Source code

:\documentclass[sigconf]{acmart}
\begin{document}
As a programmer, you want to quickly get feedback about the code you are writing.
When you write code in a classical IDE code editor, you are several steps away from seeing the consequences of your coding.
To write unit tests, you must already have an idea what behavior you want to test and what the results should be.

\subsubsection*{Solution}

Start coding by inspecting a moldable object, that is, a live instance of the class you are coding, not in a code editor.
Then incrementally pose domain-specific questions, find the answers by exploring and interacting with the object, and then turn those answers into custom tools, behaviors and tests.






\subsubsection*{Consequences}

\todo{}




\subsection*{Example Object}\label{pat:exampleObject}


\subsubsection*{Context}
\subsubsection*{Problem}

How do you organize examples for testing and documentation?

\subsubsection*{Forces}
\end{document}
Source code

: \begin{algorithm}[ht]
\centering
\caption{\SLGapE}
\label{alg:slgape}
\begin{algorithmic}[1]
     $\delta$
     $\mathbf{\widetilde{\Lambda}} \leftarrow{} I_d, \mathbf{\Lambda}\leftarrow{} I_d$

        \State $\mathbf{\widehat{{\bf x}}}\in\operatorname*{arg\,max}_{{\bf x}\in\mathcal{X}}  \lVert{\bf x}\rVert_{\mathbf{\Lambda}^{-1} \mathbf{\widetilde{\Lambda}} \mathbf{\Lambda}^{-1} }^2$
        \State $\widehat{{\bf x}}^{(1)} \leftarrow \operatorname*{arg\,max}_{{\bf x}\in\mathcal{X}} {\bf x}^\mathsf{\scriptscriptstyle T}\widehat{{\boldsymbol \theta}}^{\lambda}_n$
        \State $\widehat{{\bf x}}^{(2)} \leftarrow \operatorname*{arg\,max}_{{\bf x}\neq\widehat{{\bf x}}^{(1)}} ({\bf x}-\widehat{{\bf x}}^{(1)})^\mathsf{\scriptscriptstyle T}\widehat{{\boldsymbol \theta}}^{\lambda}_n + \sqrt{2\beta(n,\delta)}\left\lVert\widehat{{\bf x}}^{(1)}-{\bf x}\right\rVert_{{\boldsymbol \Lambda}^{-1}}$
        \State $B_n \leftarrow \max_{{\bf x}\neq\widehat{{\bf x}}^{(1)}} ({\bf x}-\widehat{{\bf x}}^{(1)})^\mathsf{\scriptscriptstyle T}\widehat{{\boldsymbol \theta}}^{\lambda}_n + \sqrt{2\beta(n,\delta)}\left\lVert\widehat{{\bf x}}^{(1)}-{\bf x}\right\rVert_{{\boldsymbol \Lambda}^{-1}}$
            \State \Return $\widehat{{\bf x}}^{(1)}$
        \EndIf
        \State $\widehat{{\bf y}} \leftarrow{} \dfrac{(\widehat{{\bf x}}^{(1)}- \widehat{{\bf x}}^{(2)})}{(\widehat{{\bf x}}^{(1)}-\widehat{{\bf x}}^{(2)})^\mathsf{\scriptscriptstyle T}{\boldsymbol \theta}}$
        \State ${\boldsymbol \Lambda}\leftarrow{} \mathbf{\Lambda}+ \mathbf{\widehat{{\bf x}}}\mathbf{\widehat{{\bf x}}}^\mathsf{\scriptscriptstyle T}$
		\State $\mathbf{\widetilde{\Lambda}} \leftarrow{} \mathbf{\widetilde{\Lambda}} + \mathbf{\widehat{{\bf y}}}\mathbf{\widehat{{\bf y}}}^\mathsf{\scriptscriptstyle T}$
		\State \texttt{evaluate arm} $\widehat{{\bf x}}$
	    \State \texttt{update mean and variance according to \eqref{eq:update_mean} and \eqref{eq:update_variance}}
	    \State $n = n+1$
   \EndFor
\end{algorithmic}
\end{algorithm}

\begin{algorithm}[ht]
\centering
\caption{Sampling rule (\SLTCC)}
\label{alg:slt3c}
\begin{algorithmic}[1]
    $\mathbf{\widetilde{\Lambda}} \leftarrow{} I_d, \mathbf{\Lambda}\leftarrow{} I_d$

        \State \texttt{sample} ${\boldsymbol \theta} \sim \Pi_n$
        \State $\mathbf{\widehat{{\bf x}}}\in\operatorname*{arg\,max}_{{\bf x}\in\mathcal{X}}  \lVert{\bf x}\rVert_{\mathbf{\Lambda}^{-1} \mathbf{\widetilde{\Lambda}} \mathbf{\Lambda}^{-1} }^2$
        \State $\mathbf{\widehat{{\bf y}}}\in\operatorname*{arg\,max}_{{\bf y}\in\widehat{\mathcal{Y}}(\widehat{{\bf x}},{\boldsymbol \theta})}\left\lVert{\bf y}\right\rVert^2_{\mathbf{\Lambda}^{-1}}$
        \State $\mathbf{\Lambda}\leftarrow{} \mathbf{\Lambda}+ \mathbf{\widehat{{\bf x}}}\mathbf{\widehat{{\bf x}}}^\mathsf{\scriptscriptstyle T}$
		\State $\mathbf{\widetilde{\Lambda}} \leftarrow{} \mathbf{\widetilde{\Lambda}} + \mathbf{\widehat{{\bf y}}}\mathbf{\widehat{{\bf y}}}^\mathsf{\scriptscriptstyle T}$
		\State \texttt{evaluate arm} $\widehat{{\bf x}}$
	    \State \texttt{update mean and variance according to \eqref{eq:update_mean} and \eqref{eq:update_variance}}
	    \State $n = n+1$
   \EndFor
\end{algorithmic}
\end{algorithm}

The problem
Write the entries out once more, exactly, without dropping a line.

Answer section
Source code

:\documentclass[sigconf]{acmart}
\begin{document}
As a programmer, you want to quickly get feedback about the code you are writing.
When you write code in a classical IDE code editor, you are several steps away from seeing the consequences of your coding.
To write unit tests, you must already have an idea what behavior you want to test and what the results should be.

\subsubsection*{Solution}

Start coding by inspecting a moldable object, that is, a live instance of the class you are coding, not in a code editor.
Then incrementally pose domain-specific questions, find the answers by exploring and interacting with the object, and then turn those answers into custom tools, behaviors and tests.






\subsubsection*{Consequences}

\todo{}




\subsection*{Example Object}\label{pat:exampleObject}


\subsubsection*{Context}
\subsubsection*{Problem}

How do you organize examples for testing and documentation?

\subsubsection*{Forces}
\end{document}
Source code

: \begin{algorithm}[ht]
\centering
\caption{\SLGapE}
\label{alg:slgape}
\begin{algorithmic}[1]
     $\delta$
     $\mathbf{\widetilde{\Lambda}} \leftarrow{} I_d, \mathbf{\Lambda}\leftarrow{} I_d$

        \State $\mathbf{\widehat{{\bf x}}}\in\operatorname*{arg\,max}_{{\bf x}\in\mathcal{X}}  \lVert{\bf x}\rVert_{\mathbf{\Lambda}^{-1} \mathbf{\widetilde{\Lambda}} \mathbf{\Lambda}^{-1} }^2$
        \State $\widehat{{\bf x}}^{(1)} \leftarrow \operatorname*{arg\,max}_{{\bf x}\in\mathcal{X}} {\bf x}^\mathsf{\scriptscriptstyle T}\widehat{{\boldsymbol \theta}}^{\lambda}_n$
        \State $\widehat{{\bf x}}^{(2)} \leftarrow \operatorname*{arg\,max}_{{\bf x}\neq\widehat{{\bf x}}^{(1)}} ({\bf x}-\widehat{{\bf x}}^{(1)})^\mathsf{\scriptscriptstyle T}\widehat{{\boldsymbol \theta}}^{\lambda}_n + \sqrt{2\beta(n,\delta)}\left\lVert\widehat{{\bf x}}^{(1)}-{\bf x}\right\rVert_{{\boldsymbol \Lambda}^{-1}}$
        \State $B_n \leftarrow \max_{{\bf x}\neq\widehat{{\bf x}}^{(1)}} ({\bf x}-\widehat{{\bf x}}^{(1)})^\mathsf{\scriptscriptstyle T}\widehat{{\boldsymbol \theta}}^{\lambda}_n + \sqrt{2\beta(n,\delta)}\left\lVert\widehat{{\bf x}}^{(1)}-{\bf x}\right\rVert_{{\boldsymbol \Lambda}^{-1}}$
            \State \Return $\widehat{{\bf x}}^{(1)}$
        \EndIf
        \State $\widehat{{\bf y}} \leftarrow{} \dfrac{(\widehat{{\bf x}}^{(1)}- \widehat{{\bf x}}^{(2)})}{(\widehat{{\bf x}}^{(1)}-\widehat{{\bf x}}^{(2)})^\mathsf{\scriptscriptstyle T}{\boldsymbol \theta}}$
        \State ${\boldsymbol \Lambda}\leftarrow{} \mathbf{\Lambda}+ \mathbf{\widehat{{\bf x}}}\mathbf{\widehat{{\bf x}}}^\mathsf{\scriptscriptstyle T}$
		\State $\mathbf{\widetilde{\Lambda}} \leftarrow{} \mathbf{\widetilde{\Lambda}} + \mathbf{\widehat{{\bf y}}}\mathbf{\widehat{{\bf y}}}^\mathsf{\scriptscriptstyle T}$
		\State \texttt{evaluate arm} $\widehat{{\bf x}}$
	    \State \texttt{update mean and variance according to \eqref{eq:update_mean} and \eqref{eq:update_variance}}
	    \State $n = n+1$
   \EndFor
\end{algorithmic}
\end{algorithm}

\begin{algorithm}[ht]
\centering
\caption{Sampling rule (\SLTCC)}
\label{alg:slt3c}
\begin{algorithmic}[1]
    $\mathbf{\widetilde{\Lambda}} \leftarrow{} I_d, \mathbf{\Lambda}\leftarrow{} I_d$

        \State \texttt{sample} ${\boldsymbol \theta} \sim \Pi_n$
        \State $\mathbf{\widehat{{\bf x}}}\in\operatorname*{arg\,max}_{{\bf x}\in\mathcal{X}}  \lVert{\bf x}\rVert_{\mathbf{\Lambda}^{-1} \mathbf{\widetilde{\Lambda}} \mathbf{\Lambda}^{-1} }^2$
        \State $\mathbf{\widehat{{\bf y}}}\in\operatorname*{arg\,max}_{{\bf y}\in\widehat{\mathcal{Y}}(\widehat{{\bf x}},{\boldsymbol \theta})}\left\lVert{\bf y}\right\rVert^2_{\mathbf{\Lambda}^{-1}}$
        \State $\mathbf{\Lambda}\leftarrow{} \mathbf{\Lambda}+ \mathbf{\widehat{{\bf x}}}\mathbf{\widehat{{\bf x}}}^\mathsf{\scriptscriptstyle T}$
		\State $\mathbf{\widetilde{\Lambda}} \leftarrow{} \mathbf{\widetilde{\Lambda}} + \mathbf{\widehat{{\bf y}}}\mathbf{\widehat{{\bf y}}}^\mathsf{\scriptscriptstyle T}$
		\State \texttt{evaluate arm} $\widehat{{\bf x}}$
	    \State \texttt{update mean and variance according to \eqref{eq:update_mean} and \eqref{eq:update_variance}}
	    \State $n = n+1$
   \EndFor
\end{algorithmic}
\end{algorithm}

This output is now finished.